**Goal of the exercise**: One number alone answers this: the count of lines below in which the word "você" is found.

/---

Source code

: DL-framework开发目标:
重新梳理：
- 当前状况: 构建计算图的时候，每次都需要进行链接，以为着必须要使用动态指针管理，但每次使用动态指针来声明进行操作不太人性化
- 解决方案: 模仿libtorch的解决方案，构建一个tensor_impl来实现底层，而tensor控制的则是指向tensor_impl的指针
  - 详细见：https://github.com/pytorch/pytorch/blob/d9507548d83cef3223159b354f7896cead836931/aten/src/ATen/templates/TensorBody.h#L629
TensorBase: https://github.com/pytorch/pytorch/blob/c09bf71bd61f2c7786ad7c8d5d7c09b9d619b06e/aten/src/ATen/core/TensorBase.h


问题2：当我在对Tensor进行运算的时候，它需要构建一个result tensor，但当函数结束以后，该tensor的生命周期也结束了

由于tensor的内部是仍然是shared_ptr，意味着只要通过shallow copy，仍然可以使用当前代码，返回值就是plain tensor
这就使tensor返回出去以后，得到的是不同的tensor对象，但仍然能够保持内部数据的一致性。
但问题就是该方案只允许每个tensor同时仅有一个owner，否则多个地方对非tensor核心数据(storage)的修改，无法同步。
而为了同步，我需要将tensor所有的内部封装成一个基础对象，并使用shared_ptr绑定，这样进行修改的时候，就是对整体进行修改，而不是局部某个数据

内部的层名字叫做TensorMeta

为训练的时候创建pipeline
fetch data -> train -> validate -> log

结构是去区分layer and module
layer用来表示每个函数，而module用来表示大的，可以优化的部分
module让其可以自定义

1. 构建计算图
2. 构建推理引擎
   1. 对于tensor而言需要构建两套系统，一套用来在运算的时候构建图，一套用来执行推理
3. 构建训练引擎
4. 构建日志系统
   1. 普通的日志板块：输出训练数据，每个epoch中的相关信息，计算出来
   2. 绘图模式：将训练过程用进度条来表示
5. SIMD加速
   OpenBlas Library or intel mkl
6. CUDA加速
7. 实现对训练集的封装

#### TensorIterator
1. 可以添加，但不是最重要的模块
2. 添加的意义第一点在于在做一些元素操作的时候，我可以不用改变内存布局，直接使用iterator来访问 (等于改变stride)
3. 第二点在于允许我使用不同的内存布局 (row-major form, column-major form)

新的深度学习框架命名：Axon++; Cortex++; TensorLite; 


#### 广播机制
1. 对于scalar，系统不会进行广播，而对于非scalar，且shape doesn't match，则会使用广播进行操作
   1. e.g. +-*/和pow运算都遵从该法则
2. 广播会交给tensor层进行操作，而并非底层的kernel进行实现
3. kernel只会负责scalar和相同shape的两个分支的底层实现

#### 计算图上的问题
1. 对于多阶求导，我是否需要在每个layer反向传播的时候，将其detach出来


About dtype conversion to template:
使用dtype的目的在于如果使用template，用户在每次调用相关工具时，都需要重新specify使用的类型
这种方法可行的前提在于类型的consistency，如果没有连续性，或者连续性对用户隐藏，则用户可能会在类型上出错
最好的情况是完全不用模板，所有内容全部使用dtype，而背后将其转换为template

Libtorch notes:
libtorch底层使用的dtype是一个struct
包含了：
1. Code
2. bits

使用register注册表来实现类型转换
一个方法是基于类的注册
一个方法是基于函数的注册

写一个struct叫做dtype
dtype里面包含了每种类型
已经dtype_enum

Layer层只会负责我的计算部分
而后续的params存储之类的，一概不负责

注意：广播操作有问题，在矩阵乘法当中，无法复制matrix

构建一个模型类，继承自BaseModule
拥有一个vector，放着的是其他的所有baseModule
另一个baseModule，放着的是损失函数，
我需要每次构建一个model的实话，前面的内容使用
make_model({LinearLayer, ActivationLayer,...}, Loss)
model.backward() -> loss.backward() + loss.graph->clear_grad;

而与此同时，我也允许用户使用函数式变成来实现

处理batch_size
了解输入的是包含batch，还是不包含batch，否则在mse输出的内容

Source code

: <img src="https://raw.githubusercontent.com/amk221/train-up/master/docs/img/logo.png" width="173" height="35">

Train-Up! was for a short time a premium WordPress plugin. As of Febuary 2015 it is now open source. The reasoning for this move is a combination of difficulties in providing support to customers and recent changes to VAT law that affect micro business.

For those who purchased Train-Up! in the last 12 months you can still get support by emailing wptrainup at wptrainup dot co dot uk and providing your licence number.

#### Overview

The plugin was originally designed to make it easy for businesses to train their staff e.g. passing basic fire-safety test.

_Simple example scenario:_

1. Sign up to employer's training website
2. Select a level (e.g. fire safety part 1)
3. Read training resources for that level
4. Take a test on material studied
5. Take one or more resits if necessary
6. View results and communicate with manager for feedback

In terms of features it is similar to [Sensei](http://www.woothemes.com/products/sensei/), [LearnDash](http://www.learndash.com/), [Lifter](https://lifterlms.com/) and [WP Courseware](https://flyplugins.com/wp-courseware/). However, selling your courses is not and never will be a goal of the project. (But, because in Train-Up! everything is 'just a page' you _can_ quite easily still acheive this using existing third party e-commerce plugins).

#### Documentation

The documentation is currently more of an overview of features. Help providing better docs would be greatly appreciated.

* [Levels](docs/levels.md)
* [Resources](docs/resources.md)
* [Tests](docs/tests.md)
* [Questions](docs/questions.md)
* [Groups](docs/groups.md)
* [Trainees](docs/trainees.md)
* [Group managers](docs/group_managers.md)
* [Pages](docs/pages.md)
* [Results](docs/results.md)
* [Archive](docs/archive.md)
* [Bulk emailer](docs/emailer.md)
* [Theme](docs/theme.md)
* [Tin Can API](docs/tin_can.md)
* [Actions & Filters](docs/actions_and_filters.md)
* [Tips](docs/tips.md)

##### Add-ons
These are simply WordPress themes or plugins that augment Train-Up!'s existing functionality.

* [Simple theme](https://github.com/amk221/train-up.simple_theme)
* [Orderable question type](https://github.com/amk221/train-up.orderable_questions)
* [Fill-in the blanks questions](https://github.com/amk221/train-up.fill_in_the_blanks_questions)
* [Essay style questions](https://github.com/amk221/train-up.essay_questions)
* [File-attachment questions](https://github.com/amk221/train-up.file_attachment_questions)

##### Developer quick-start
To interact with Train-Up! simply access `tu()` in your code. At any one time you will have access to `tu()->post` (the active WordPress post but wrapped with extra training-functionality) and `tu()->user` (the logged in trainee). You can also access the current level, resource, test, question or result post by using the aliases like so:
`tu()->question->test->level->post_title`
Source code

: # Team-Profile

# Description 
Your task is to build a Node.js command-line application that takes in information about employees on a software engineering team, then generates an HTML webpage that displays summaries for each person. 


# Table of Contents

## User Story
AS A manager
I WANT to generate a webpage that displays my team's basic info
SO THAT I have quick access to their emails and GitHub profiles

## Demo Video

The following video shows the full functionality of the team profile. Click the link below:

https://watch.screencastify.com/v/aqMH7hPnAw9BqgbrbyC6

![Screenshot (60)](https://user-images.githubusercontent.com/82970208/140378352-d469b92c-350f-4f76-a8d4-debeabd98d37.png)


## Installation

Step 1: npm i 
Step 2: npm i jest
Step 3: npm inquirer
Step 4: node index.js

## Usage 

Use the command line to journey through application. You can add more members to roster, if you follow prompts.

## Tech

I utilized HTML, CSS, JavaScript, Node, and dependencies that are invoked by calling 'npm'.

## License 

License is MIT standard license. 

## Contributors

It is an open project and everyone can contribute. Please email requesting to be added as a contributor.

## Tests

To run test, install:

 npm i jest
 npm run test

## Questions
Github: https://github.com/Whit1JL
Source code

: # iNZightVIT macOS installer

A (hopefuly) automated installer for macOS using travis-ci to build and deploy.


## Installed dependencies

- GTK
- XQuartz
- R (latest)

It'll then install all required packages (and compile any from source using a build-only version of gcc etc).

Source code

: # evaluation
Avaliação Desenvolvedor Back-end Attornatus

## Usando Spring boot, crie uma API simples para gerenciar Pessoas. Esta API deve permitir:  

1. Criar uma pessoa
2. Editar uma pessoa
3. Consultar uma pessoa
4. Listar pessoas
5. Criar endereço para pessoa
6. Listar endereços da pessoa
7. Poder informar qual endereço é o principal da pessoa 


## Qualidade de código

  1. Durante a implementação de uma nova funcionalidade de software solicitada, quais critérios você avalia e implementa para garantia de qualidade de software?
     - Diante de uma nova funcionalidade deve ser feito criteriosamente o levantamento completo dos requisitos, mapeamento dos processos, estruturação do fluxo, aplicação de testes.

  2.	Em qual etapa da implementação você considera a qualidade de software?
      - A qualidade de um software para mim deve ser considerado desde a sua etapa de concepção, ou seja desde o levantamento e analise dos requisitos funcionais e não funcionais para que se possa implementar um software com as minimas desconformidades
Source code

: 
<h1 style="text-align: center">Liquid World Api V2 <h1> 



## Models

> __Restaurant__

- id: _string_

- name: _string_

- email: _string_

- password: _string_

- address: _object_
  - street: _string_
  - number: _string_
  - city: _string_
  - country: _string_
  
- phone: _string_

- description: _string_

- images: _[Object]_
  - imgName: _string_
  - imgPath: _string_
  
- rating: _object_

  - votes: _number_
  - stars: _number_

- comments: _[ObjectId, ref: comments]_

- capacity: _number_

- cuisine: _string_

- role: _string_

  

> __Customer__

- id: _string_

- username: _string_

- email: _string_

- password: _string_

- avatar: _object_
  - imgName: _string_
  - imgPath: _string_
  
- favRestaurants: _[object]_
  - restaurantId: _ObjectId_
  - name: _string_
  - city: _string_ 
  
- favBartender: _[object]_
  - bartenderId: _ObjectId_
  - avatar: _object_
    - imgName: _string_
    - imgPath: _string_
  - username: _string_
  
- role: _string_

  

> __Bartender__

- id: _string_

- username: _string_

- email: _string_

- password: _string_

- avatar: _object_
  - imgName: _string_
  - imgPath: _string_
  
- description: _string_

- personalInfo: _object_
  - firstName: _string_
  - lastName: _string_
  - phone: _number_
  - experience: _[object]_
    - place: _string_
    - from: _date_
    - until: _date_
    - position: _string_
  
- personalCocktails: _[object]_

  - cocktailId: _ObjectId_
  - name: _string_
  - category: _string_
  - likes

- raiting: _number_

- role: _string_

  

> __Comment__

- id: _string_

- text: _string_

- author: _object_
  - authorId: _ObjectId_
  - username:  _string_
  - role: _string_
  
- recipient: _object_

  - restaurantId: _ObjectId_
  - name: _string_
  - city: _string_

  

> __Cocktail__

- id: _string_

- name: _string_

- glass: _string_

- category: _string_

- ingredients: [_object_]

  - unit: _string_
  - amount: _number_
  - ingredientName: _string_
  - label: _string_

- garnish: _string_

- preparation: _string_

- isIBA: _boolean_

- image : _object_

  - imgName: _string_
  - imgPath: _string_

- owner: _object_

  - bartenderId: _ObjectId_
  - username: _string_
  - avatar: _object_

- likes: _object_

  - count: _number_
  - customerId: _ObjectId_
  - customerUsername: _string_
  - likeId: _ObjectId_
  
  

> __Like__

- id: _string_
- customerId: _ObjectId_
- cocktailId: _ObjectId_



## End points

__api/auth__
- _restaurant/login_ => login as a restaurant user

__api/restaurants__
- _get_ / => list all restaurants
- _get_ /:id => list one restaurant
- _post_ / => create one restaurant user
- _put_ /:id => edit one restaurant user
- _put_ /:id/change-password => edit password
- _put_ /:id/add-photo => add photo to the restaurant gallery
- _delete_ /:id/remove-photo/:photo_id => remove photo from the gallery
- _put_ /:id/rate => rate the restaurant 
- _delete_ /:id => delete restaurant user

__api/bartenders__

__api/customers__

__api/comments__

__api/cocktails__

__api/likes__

\---

**Solution to this exercise**: 2